Imagine that said girl spent the next two years studiously avoiding Random-Boy-From-the-College-Football-Team and threw herself into her classes and maintaining a kick-ass GPA, and some Shakespeare, and the arms of One True Love Boy, and THEN thereafter spent a good thirteen years really never thinking about said incident at all…
And, hypothetically speaking, when foolish and naïve 19 year old sophomore sorority girl had grown up to become, well, let’s just say, an all-grown-up Law Mommy…and all-grown-up Law Mommy happened to step through the doors of a courthouse one incredibly rainy and drippy afternoon, looking like a drowned rat, accompanied by her very pregnant assistant, also looking like a drowned rat…where soaking-wet-drowned-rat-looking Law Mommy came face-to-face, for the first time in 13 years, with Random-Boy-From-the-College-Football-Team-Who-Was-Thank-God-Not-A-Date-Rapist, who was now New-Civil-Courthouse-Clerk…
Well, hypothetically, what do you suppose a strong, brave and fearless all-grown-up Law Mommy would do in such a situation?
Speculatively, do you suppose that Law Mommy would look Random-Boy-From-The-College-Football-Team-Who-Is-Now-New-Civil-Courthouse-Clerk in the face when he asked, “Hey, didn’t you go to Cute Small Liberal Arts College?”, lie furiously, and say, “No.
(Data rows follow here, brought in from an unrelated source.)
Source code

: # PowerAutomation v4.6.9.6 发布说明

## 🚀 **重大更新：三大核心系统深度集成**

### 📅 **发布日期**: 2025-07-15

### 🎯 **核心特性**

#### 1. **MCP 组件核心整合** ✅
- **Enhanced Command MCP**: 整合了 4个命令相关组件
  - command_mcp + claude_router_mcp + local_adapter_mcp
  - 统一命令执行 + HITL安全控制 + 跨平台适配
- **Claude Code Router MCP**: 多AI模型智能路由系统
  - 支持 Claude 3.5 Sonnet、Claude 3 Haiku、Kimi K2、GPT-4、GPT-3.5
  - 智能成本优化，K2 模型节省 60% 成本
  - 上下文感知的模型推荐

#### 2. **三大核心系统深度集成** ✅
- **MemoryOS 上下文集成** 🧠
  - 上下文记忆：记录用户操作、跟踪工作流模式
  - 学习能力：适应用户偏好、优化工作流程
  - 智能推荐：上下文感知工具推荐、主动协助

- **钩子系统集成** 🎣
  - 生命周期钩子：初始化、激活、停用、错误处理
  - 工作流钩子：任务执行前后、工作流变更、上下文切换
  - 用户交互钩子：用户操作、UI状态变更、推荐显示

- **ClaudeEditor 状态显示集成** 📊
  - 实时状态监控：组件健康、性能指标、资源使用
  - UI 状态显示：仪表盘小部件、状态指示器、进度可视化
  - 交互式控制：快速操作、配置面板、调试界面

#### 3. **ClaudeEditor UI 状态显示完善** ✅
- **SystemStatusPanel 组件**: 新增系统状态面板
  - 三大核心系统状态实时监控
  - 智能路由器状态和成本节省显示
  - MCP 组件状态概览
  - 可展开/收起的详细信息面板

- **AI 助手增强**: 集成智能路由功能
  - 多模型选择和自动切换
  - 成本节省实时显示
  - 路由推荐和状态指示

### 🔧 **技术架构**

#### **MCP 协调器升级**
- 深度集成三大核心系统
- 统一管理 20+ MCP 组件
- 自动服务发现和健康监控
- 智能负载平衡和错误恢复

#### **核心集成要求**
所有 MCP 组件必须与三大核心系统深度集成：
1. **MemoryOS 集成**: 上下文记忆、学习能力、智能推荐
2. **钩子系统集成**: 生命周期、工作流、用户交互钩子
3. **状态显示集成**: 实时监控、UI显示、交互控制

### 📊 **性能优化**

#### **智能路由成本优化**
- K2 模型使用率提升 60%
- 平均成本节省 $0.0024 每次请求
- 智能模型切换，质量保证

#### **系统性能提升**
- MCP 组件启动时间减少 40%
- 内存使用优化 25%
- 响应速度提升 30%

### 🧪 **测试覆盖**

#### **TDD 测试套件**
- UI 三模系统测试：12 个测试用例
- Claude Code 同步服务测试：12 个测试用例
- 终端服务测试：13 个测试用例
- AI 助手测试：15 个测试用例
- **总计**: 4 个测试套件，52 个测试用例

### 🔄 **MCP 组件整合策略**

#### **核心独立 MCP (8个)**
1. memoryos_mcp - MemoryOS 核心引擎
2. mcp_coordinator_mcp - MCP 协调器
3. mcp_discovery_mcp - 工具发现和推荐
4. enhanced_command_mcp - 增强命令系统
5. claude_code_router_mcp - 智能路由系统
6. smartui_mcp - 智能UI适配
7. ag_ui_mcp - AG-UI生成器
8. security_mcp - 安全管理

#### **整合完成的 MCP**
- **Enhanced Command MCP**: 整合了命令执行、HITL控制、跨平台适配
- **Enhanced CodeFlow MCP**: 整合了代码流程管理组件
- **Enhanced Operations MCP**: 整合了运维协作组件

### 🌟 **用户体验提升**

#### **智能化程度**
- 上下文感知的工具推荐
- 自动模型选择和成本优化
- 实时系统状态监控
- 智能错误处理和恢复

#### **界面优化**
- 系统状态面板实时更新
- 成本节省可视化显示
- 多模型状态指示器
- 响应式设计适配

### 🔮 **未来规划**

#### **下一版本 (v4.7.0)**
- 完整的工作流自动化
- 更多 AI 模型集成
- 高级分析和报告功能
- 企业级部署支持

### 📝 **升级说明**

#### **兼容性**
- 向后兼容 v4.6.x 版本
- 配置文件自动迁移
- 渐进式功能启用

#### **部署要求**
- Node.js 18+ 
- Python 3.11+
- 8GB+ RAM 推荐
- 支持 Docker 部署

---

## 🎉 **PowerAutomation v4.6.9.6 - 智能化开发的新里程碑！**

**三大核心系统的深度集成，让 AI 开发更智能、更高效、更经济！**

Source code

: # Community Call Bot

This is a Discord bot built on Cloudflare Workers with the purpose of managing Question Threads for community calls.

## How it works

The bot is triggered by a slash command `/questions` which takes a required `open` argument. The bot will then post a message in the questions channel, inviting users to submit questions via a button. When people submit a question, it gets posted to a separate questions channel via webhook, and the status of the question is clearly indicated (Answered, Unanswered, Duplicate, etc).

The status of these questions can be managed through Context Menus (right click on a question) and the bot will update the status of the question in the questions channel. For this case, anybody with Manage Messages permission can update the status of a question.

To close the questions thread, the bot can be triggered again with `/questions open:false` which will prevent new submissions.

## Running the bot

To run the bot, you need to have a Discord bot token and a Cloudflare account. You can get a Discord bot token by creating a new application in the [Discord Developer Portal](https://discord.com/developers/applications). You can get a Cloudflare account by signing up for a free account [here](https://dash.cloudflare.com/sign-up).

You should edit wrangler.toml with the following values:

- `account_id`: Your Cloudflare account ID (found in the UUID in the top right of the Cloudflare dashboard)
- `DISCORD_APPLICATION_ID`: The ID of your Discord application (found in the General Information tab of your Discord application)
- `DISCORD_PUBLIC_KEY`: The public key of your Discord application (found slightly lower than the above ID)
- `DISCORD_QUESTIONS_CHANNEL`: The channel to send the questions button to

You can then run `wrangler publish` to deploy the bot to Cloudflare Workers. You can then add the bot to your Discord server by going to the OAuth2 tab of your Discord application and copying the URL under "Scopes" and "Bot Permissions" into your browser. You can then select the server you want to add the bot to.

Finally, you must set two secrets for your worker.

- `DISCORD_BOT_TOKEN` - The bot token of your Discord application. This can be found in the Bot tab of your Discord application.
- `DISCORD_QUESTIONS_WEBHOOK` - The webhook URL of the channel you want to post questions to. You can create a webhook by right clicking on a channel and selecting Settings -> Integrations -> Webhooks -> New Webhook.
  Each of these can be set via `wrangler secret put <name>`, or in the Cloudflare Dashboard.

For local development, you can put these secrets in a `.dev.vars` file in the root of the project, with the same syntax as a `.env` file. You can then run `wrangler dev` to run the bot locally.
No…I went to…Indiana. Bloomington. I’m an IU alum, that’s me.” And then turn to her assistant and say, “So…when is that baby shower again?” whilst shoving her out the door???
And would Law Mommy then phone True Blue Girlfriend Named Jen who helped orchestrate the infamous return of the leather jacket and tell her that she had just run smack dab into Long Buried Embarrassing Incident From The Past?
And hypothetically speaking, would it be inappropriate for Law Mommy to avoid that particular floor of the courthouse for, say, the rest of her career???